Liotta plays Henry Hill, a Mafia wannabe whose clear blue eyes reflect all the way back to his Irish ancstors. The first lines of his running voiceover tell us all we need to know about him: "As far back as I can remember, I always wanted to be a gangster." Case closed. Throughout "GoodFellas," that's all Henry really wants. He wants to be one of the guys even though the wrong blood runs through his veins, he wants the life, the camaraderie, the love.
He gets it, and then some.
It's Henry's voiceovers that carry us through "GoodFellas," that explain the things that don't make sense, that comment with wrly deadpan humor on the images before us. Often voiceover is just a cover for plot holes and a lack of clarity; not so here. Liotta does excellent voice work, providing just the right balance of subtle enthusiasm and necessary detachment for relaying his life story.
Henry, for his part as a fictional character, is the unsilent observer, our guide on this journey through the depths of a crime family, through the unraveling of an empire, through the thrill of a heist and the pain of a sting.
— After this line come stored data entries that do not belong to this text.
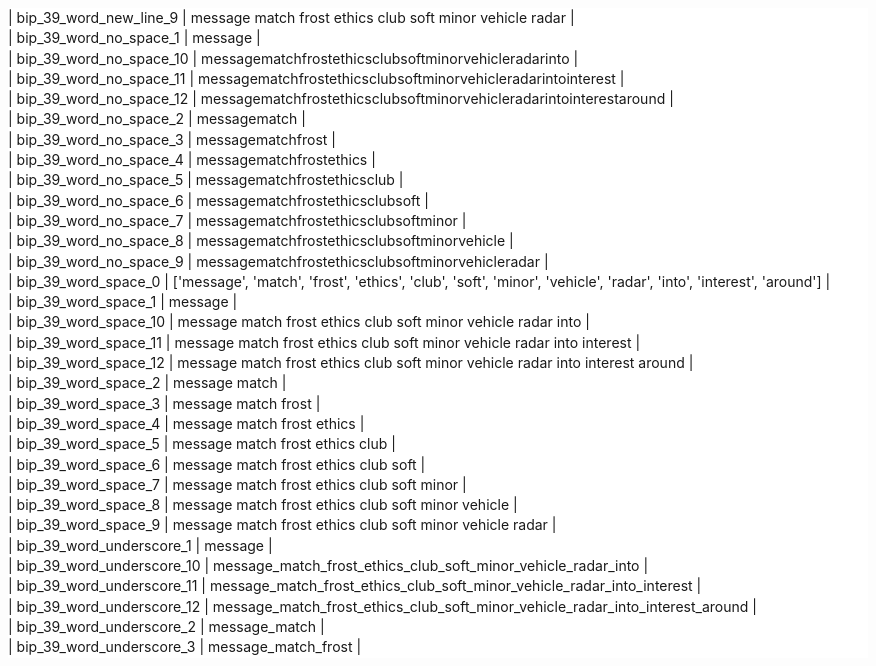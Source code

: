 | bip_39_word_new_line_9 | message
match
frost
ethics
club
soft
minor
vehicle
radar |  
| bip_39_word_no_space_1 | message |  
| bip_39_word_no_space_10 | messagematchfrostethicsclubsoftminorvehicleradarinto |  
| bip_39_word_no_space_11 | messagematchfrostethicsclubsoftminorvehicleradarintointerest |  
| bip_39_word_no_space_12 | messagematchfrostethicsclubsoftminorvehicleradarintointerestaround |  
| bip_39_word_no_space_2 | messagematch |  
| bip_39_word_no_space_3 | messagematchfrost |  
| bip_39_word_no_space_4 | messagematchfrostethics |  
| bip_39_word_no_space_5 | messagematchfrostethicsclub |  
| bip_39_word_no_space_6 | messagematchfrostethicsclubsoft |  
| bip_39_word_no_space_7 | messagematchfrostethicsclubsoftminor |  
| bip_39_word_no_space_8 | messagematchfrostethicsclubsoftminorvehicle |  
| bip_39_word_no_space_9 | messagematchfrostethicsclubsoftminorvehicleradar |  
| bip_39_word_space_0 | ['message', 'match', 'frost', 'ethics', 'club', 'soft', 'minor', 'vehicle', 'radar', 'into', 'interest', 'around'] |  
| bip_39_word_space_1 | message |  
| bip_39_word_space_10 | message match frost ethics club soft minor vehicle radar into |  
| bip_39_word_space_11 | message match frost ethics club soft minor vehicle radar into interest |  
| bip_39_word_space_12 | message match frost ethics club soft minor vehicle radar into interest around |  
| bip_39_word_space_2 | message match |  
| bip_39_word_space_3 | message match frost |  
| bip_39_word_space_4 | message match frost ethics |  
| bip_39_word_space_5 | message match frost ethics club |  
| bip_39_word_space_6 | message match frost ethics club soft |  
| bip_39_word_space_7 | message match frost ethics club soft minor |  
| bip_39_word_space_8 | message match frost ethics club soft minor vehicle |  
| bip_39_word_space_9 | message match frost ethics club soft minor vehicle radar |  
| bip_39_word_underscore_1 | message |  
| bip_39_word_underscore_10 | message_match_frost_ethics_club_soft_minor_vehicle_radar_into |  
| bip_39_word_underscore_11 | message_match_frost_ethics_club_soft_minor_vehicle_radar_into_interest |  
| bip_39_word_underscore_12 | message_match_frost_ethics_club_soft_minor_vehicle_radar_into_interest_around |  
| bip_39_word_underscore_2 | message_match |  
| bip_39_word_underscore_3 | message_match_frost |  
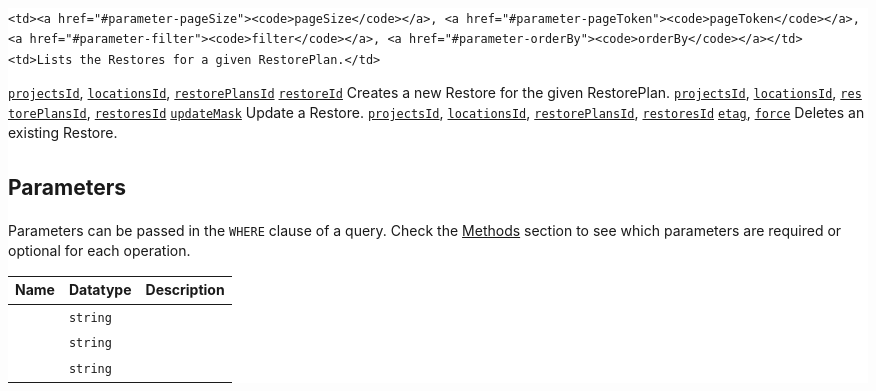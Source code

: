     <td><a href="#parameter-pageSize"><code>pageSize</code></a>, <a href="#parameter-pageToken"><code>pageToken</code></a>, <a href="#parameter-filter"><code>filter</code></a>, <a href="#parameter-orderBy"><code>orderBy</code></a></td>
    <td>Lists the Restores for a given RestorePlan.</td>
</tr>
<tr>
    <td><a href="#create"><CopyableCode code="create" /></a></td>
    <td><CopyableCode code="insert" /></td>
    <td><a href="#parameter-projectsId"><code>projectsId</code></a>, <a href="#parameter-locationsId"><code>locationsId</code></a>, <a href="#parameter-restorePlansId"><code>restorePlansId</code></a></td>
    <td><a href="#parameter-restoreId"><code>restoreId</code></a></td>
    <td>Creates a new Restore for the given RestorePlan.</td>
</tr>
<tr>
    <td><a href="#patch"><CopyableCode code="patch" /></a></td>
    <td><CopyableCode code="update" /></td>
    <td><a href="#parameter-projectsId"><code>projectsId</code></a>, <a href="#parameter-locationsId"><code>locationsId</code></a>, <a href="#parameter-restorePlansId"><code>restorePlansId</code></a>, <a href="#parameter-restoresId"><code>restoresId</code></a></td>
    <td><a href="#parameter-updateMask"><code>updateMask</code></a></td>
    <td>Update a Restore.</td>
</tr>
<tr>
    <td><a href="#delete"><CopyableCode code="delete" /></a></td>
    <td><CopyableCode code="delete" /></td>
    <td><a href="#parameter-projectsId"><code>projectsId</code></a>, <a href="#parameter-locationsId"><code>locationsId</code></a>, <a href="#parameter-restorePlansId"><code>restorePlansId</code></a>, <a href="#parameter-restoresId"><code>restoresId</code></a></td>
    <td><a href="#parameter-etag"><code>etag</code></a>, <a href="#parameter-force"><code>force</code></a></td>
    <td>Deletes an existing Restore.</td>
</tr>
</tbody>
</table>

## Parameters

Parameters can be passed in the `WHERE` clause of a query. Check the [Methods](#methods) section to see which parameters are required or optional for each operation.

<table>
<thead>
    <tr>
    <th>Name</th>
    <th>Datatype</th>
    <th>Description</th>
    </tr>
</thead>
<tbody>
<tr id="parameter-locationsId">
    <td><CopyableCode code="locationsId" /></td>
    <td><code>string</code></td>
    <td></td>
</tr>
<tr id="parameter-projectsId">
    <td><CopyableCode code="projectsId" /></td>
    <td><code>string</code></td>
    <td></td>
</tr>
<tr id="parameter-restorePlansId">
    <td><CopyableCode code="restorePlansId" /></td>
    <td><code>string</code></td>
    <td></td>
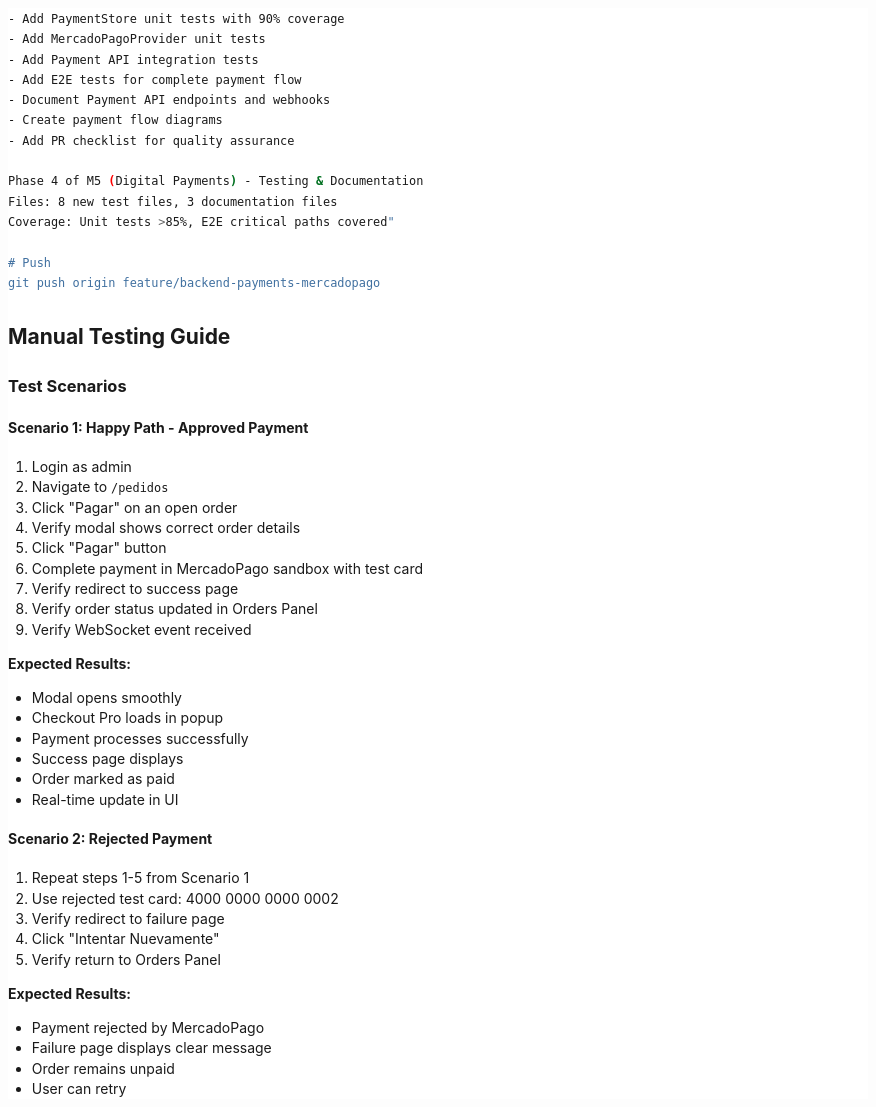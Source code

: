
 ```bash
- Add PaymentStore unit tests with 90% coverage
- Add MercadoPagoProvider unit tests
- Add Payment API integration tests
- Add E2E tests for complete payment flow
- Document Payment API endpoints and webhooks
- Create payment flow diagrams
- Add PR checklist for quality assurance

Phase 4 of M5 (Digital Payments) - Testing & Documentation
Files: 8 new test files, 3 documentation files
Coverage: Unit tests >85%, E2E critical paths covered"

# Push
git push origin feature/backend-payments-mercadopago
```

## Manual Testing Guide

### Test Scenarios

#### Scenario 1: Happy Path - Approved Payment
1. Login as admin
2. Navigate to `/pedidos`
3. Click "Pagar" on an open order
4. Verify modal shows correct order details
5. Click "Pagar" button
6. Complete payment in MercadoPago sandbox with test card
7. Verify redirect to success page
8. Verify order status updated in Orders Panel
9. Verify WebSocket event received

**Expected Results:**
- Modal opens smoothly
- Checkout Pro loads in popup
- Payment processes successfully
- Success page displays
- Order marked as paid
- Real-time update in UI

#### Scenario 2: Rejected Payment
1. Repeat steps 1-5 from Scenario 1
2. Use rejected test card: 4000 0000 0000 0002
3. Verify redirect to failure page
4. Click "Intentar Nuevamente"
5. Verify return to Orders Panel

**Expected Results:**
- Payment rejected by MercadoPago
- Failure page displays clear message
- Order remains unpaid
- User can retry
His wife, Karen (Lorraine Bracco), a lone Jew to Henry's lone Irishman in this culture of Italians, narrates later in the film, but she cannot hold a candle to her husband (though she certainly does try, and were Liotta not so great at what he does, she would succeed). The staccato cadences of "Fuck you, pay me, fuck you, pay me," the woodenly amused introduction of dinner participants like Jimmy Two-Times - it all creates an atmosphere of assurance, of security. We are in good hands with Henry, even when his own life is in peril. We are in the best hands with Scorsese.
Scorsese's conception of the film is what marks it as a can't-miss endeavor. There's something about a Scorsese movie that's different from others - you can always tell when you're watching something he's had a hand in. It might be the mobile, fluid camera, or the way he uses a cinematographic trick just right. It might be his ability to choose just the right song to fill out a scene, like the Wall of Sound number "Then He Kissed Me" that accompanies an endless steadicam shot - cribbed by dozens but equalled by few (see "Boogie Nights" for a successful copycat).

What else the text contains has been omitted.